Ad personam. Nel governo Conte norme e leggine talvolta cadono a fagiolo per esponenti dello stesso esecutivo, regalando agli stessi, o a persone a loro vicine, vantaggi che è difficile definire inaspettati. Lo stesso premier, come è noto, varando il decreto rilancio ha fatto un bel favore al «suocero», Cesare Paladino, papà della sua fidanzata Olivia. Che, da proprietario dell'Hotel Plaza di Roma, aveva omesso di versare la tassa di soggiorno al Campidoglio tra 2014 e 2018, intascandosi quei 2 milioni di euro. Un «vizietto», a quanto pare, diffuso tra gli alberghi del Bel Paese e della capitale, visto che nell'indagine che aveva coinvolto Paladino c'erano in mezzo anche una ventina di altri hotel. Paladino, accusato dal pm Paolo Ielo di peculato (quei soldi vengono incassati per conto delle casse pubbliche), a giugno 2019 chiede di patteggiare una pena a un anno, due mesi e sette giorni di reclusione. Meno di un anno dopo, Conte nel decreto rilancio ai commi 3 e 4 dell'articolo 180 modifica il ruolo di riscossore per gli albergatori, e dunque il peculato per chi intasca la tassa di soggiorno si trasforma in «semplice» evasione fiscale. I maligni potrebbero pensare a una mossa per dare una ripulita alla fedina penale del papà della fidanzata, e il senatore di Fi Lucio Malan rilancia la storia, oggi, ricordando il differente peso che il M5s sembra dare ai «furbetti» del bonus rispetto alla vicenda della depenalizzazione della tassa di soggiorno che ha «sgravato dall'accusa di peculato il padre della compagna» di Conte, spiega Malan, che attacca: «Trattandosi di 2 milioni sottratti ai cittadini commettendo un reato, e non dei famosi 600 euro percepiti in modo del tutto vergognoso ma senza infrangere la legge (peraltro anch'essa firmata dallo stesso governo che ha depenalizzato la tassa di soggiorno), ci aspettiamo almeno le stesse sdegnate reazioni, in particolare dagli esponenti del Movimento 5 stelle».

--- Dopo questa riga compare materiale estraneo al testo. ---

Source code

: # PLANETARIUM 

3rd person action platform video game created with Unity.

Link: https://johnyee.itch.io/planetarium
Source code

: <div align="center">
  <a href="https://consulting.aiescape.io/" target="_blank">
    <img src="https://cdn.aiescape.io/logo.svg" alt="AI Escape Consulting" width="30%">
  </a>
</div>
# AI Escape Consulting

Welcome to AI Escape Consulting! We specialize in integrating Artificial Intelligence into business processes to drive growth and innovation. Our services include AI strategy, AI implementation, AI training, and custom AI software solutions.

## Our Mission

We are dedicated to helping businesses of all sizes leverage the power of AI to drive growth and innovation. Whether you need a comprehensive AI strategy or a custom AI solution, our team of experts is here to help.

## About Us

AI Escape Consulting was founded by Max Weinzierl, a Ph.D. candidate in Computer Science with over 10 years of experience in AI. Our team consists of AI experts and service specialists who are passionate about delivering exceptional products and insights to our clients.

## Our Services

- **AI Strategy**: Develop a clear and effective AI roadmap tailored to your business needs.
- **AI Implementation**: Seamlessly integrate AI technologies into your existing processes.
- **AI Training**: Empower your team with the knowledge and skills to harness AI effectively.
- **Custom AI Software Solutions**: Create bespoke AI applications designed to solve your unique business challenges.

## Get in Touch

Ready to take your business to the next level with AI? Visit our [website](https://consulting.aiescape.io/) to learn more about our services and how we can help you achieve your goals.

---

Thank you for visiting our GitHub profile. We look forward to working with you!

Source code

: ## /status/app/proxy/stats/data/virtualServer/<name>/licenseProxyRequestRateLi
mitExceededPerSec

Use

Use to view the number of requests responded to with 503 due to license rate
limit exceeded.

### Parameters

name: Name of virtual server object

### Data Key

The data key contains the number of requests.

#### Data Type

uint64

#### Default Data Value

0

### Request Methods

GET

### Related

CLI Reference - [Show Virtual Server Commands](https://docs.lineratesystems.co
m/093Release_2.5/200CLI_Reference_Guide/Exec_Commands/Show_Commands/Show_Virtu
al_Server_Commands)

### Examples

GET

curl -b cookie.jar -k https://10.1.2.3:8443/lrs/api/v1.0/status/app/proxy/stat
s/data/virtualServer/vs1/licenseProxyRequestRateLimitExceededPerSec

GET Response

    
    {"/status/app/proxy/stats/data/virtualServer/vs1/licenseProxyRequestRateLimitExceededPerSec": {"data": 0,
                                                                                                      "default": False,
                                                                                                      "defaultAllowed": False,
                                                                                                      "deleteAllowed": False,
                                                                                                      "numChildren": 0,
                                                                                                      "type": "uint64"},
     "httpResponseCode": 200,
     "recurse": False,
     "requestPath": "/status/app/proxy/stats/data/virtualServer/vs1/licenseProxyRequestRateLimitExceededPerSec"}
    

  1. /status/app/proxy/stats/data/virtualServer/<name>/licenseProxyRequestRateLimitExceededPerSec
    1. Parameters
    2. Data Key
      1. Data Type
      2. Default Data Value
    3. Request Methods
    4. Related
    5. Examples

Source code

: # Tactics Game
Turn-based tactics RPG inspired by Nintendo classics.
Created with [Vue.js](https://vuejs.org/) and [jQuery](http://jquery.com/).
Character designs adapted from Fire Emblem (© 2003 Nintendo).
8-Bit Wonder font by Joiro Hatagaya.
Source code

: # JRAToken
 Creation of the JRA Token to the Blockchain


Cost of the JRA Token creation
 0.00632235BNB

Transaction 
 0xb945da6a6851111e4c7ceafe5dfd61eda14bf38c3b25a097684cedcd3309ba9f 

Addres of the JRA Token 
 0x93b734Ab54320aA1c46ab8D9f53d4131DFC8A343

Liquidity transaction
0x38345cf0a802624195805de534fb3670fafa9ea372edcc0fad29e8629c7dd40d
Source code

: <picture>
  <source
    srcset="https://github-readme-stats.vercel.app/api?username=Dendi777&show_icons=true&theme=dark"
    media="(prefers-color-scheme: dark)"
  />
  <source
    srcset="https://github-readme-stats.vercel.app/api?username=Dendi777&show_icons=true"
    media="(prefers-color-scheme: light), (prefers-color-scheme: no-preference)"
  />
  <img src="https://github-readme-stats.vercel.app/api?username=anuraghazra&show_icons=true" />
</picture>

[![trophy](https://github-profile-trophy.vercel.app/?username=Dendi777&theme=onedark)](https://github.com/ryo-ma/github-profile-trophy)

Nessuna leggina, ma solo un'interpretazione «personalistica» delle norme, dietro la storia della casa di servizio dell'ex ministro pentastellato della Difesa Elisabetta Trenta. Un alloggio di pregio che le era stato assegnato per servizio al momento dell'entrata nel precedente governo: 141,76 euro di canone, 173 euro in più per «affittare» anche l'arredamento. Non esattamente un prezzo di mercato. Quando a settembre cade il governo, quell'alloggio ministeriale finisce riassegnato proprio al marito dell'ex ministro, il maggiore dell'Esercito Claudio Passarelli, e la coppia rivendica il diritto a vivere lì quando il caso viene alla luce. La procura militare di Roma apre un fascicolo per capire meglio, la Trenta cede, e all'inizio dello scorso gennaio la coppia trasloca nella casa di proprietà, al quartiere Prenestino.

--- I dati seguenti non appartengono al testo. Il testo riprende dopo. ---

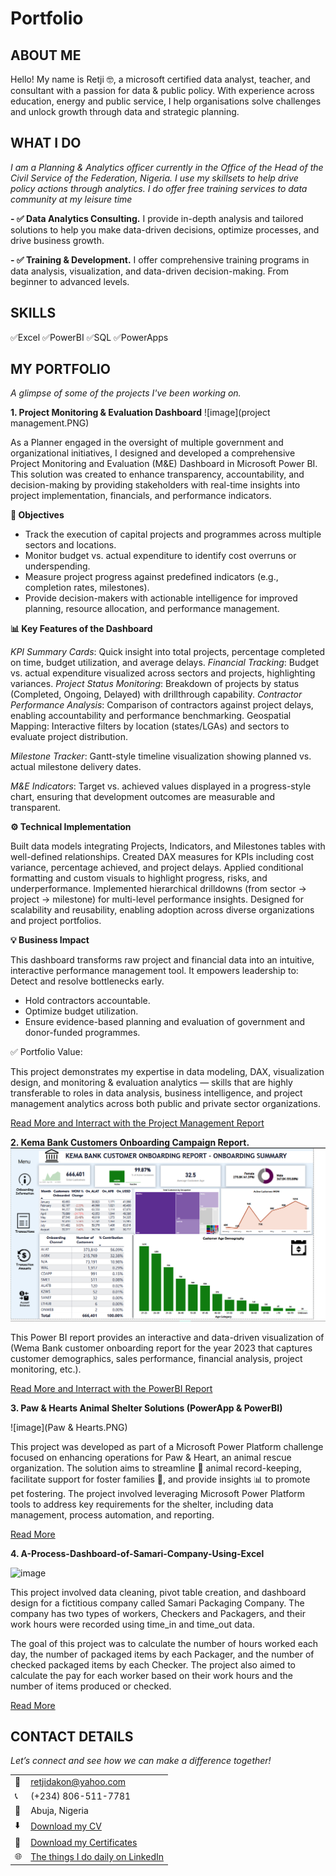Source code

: # Portfolio
<!--Section 1: Introduce your self-->
## ABOUT ME

Hello! My name is Retji 🤓, a microsoft certified data analyst, teacher, and consultant with a passion for data & public policy. With experience across education, energy and public service, I help organisations solve challenges and unlock growth through data and strategic planning.


<!--Mention your top/relevant skills here - core and soft skills-->
## WHAT I DO

*I am a Planning & Analytics officer currently in the Office of the Head of the Civil Service of the Federation, Nigeria. I use my skillsets to help drive policy actions through analytics. I do offer free training services to data community at my leisure time*

**- ✅ Data Analytics Consulting.**
I provide in-depth analysis and tailored solutions to help you make data-driven decisions, optimize processes, and drive business growth. 

**- ✅ Training & Development.**
I offer comprehensive training programs in data analysis, visualization, and data-driven decision-making. From beginner to advanced levels. 

## SKILLS
✅Excel  ✅PowerBI  ✅SQL  ✅PowerApps


<!--Section 2: List 3-4 key projects-->
## MY PORTFOLIO 

*A glimpse of some of the projects I've been working on.*

**1.  Project Monitoring & Evaluation Dashboard**
![image](project management.PNG)

As a Planner engaged in the oversight of multiple government and organizational initiatives, I designed and developed a comprehensive Project Monitoring and Evaluation (M&E) Dashboard in Microsoft Power BI. This solution was created to enhance transparency, accountability, and decision-making by providing stakeholders with real-time insights into project implementation, financials, and performance indicators.

**🎯 Objectives**
- Track the execution of capital projects and programmes across multiple sectors and locations.
- Monitor budget vs. actual expenditure to identify cost overruns or underspending.
- Measure project progress against predefined indicators (e.g., completion rates, milestones).
- Provide decision-makers with actionable intelligence for improved planning, resource allocation, and performance management.

**📊 Key Features of the Dashboard**

_KPI Summary Cards_: Quick insight into total projects, percentage completed on time, budget utilization, and average delays.
_Financial Tracking_: Budget vs. actual expenditure visualized across sectors and projects, highlighting variances.
_Project Status Monitoring_: Breakdown of projects by status (Completed, Ongoing, Delayed) with drillthrough capability.
_Contractor Performance Analysis_: Comparison of contractors against project delays, enabling accountability and performance benchmarking.
Geospatial Mapping: Interactive filters by location (states/LGAs) and sectors to evaluate project distribution.

_Milestone Tracker_: Gantt-style timeline visualization showing planned vs. actual milestone delivery dates.

_M&E Indicators_: Target vs. achieved values displayed in a progress-style chart, ensuring that development outcomes are measurable and transparent.

**⚙️ Technical Implementation**

Built data models integrating Projects, Indicators, and Milestones tables with well-defined relationships.
Created DAX measures for KPIs including cost variance, percentage achieved, and project delays.
Applied conditional formatting and custom visuals to highlight progress, risks, and underperformance.
Implemented hierarchical drilldowns (from sector → project → milestone) for multi-level performance insights.
Designed for scalability and reusability, enabling adoption across diverse organizations and project portfolios.

**💡 Business Impact**

This dashboard transforms raw project and financial data into an intuitive, interactive performance management tool. It empowers leadership to:
Detect and resolve bottlenecks early.
- Hold contractors accountable.
- Optimize budget utilization.
- Ensure evidence-based planning and evaluation of government and donor-funded programmes.

✅ Portfolio Value:

This project demonstrates my expertise in data modeling, DAX, visualization design, and monitoring & evaluation analytics — skills that are highly transferable to roles in data analysis, business intelligence, and project management analytics across both public and private sector organizations.

[Read More and Interract with the Project Management Report](https://app.powerbi.com/view?r=eyJrIjoiYjkxM2QzMDUtY2JjMi00MzEyLTk4Y2YtODQwZjBjMDRiMDc0IiwidCI6ImMwYzM4MjczLWRhYzMtNGQyMi1iNWEzLTNhZTE3ZTgxZWY0MCJ9&embedImagePlaceholder=true)


**2. Kema Bank Customers Onboarding Campaign Report.**
![image](finance.png)

This Power BI report provides an interactive and data-driven visualization of (Wema Bank customer onboarding report for the year 2023 that captures customer demographics, sales performance, financial analysis, project monitoring, etc.).


[Read More and Interract with the PowerBI Report](https://app.powerbi.com/view?r=eyJrIjoiZGQ4NTc3NGUtYzhlOC00ZmNlLTllZGYtMDg4MWM4YWQxN2I3IiwidCI6ImMwYzM4MjczLWRhYzMtNGQyMi1iNWEzLTNhZTE3ZTgxZWY0MCJ9)

**3. Paw & Hearts Animal Shelter Solutions (PowerApp & PowerBI)**

![image](Paw & Hearts.PNG)

This project was developed as part of a Microsoft Power Platform challenge focused on enhancing operations for Paw & Heart, an animal rescue organization. The solution aims to streamline 📝 animal record-keeping, facilitate support for foster families 🏡, and provide insights 📊 to promote pet fostering. The project involved leveraging Microsoft Power Platform tools to address key requirements for the shelter, including data management, process automation, and reporting.

[Read More](https://app.powerbi.com/view?r=eyJrIjoiOWU3MmEwZGQtNDQxYS00ZTRiLWI2ZTgtOTBlNDg1NTI1ODk0IiwidCI6ImM4MzgxNmI2LWJhMjAtNGQ0Mi05YzQyLWFiMzAyODczOTM5MSJ9)

**4. A-Process-Dashboard-of-Samari-Company-Using-Excel**

![image](https://user-images.githubusercontent.com/37171086/230789590-da5fc3e0-521b-49ab-a287-ec314406a060.png)

This project involved data cleaning, pivot table creation, and dashboard design for a fictitious company called Samari Packaging Company. The company has two types of workers, Checkers and Packagers, and their work hours were recorded using time_in and time_out data.

The goal of this project was to calculate the number of hours worked each day, the number of packaged items by each Packager, and the number of checked packaged items by each Checker. The project also aimed to calculate the pay for each worker based on their work hours and the number of items produced or checked.

[Read More](https://github.com/Retji/A-Process-Dashboard-of-Samari-Company-Using-Excel)


## CONTACT DETAILS

*Let’s connect and see how we can make a difference together!*
<table>
  <tbody>
    <tr>
      <td>📧</td>
      <td><a href="mailto:retjidakon@yahoo.com">retjidakon@yahoo.com</a></td>
    </tr>
    <tr>
      <td>📞</td>
      <td>(+234) 806-511-7781</td>
    </tr>
    <tr>
      <td>📍</td>
      <td>Abuja, Nigeria</td>
    </tr>
    <tr>
      <td>⬇️</td>
      <td><a href="RETJI JOSIAH CV.pdf">Download my CV</a></td>
    </tr>
    <tr>
      <td>💌</td>
      <td><a href="Certificates.pdf">Download my Certificates</a></td>
    </tr>
    <tr>
      <td>🌐</td>
      <td><a href="https://linkedin.com/retji-dakon">The things I do daily on LinkedIn</a></td>
    </tr>
  </tbody>
</table>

Ultimo caso in ordine di tempo, è l'autoassunzione della ministra dell'istruzione Lucia Azzolina, che nel 2017 aveva partecipato al concorso per dirigenti scolastici classificandosi al posto 2.543 quando, ad agosto 2019, viene pubblicata la graduatoria. Due avvisi, nel giro di pochi giorni, fissano in 2,045 i dirigenti da assumere immediatamente. E il 4 agosto scorso con la Azzolina ministro, dal ministero arrivano altri 458 posti assegnabili in 18 regioni. La Azzolina sembrerebbe ancora fuori (si arriverebbe al numero 2.
503), ma un decreto dipartimentale di ottobre scorso, a nuovo governo fresco di insediamento, ripulisce la graduatoria, cancellando 80 candidati classificati prima della ministra, che dunque finisce per occupare un posto in graduatoria che le darebbe diritto, da subito, a essere assunta. Ma ovviamente per fare la preside, la ministra potrà attendere di finire la sua esperienza al governo.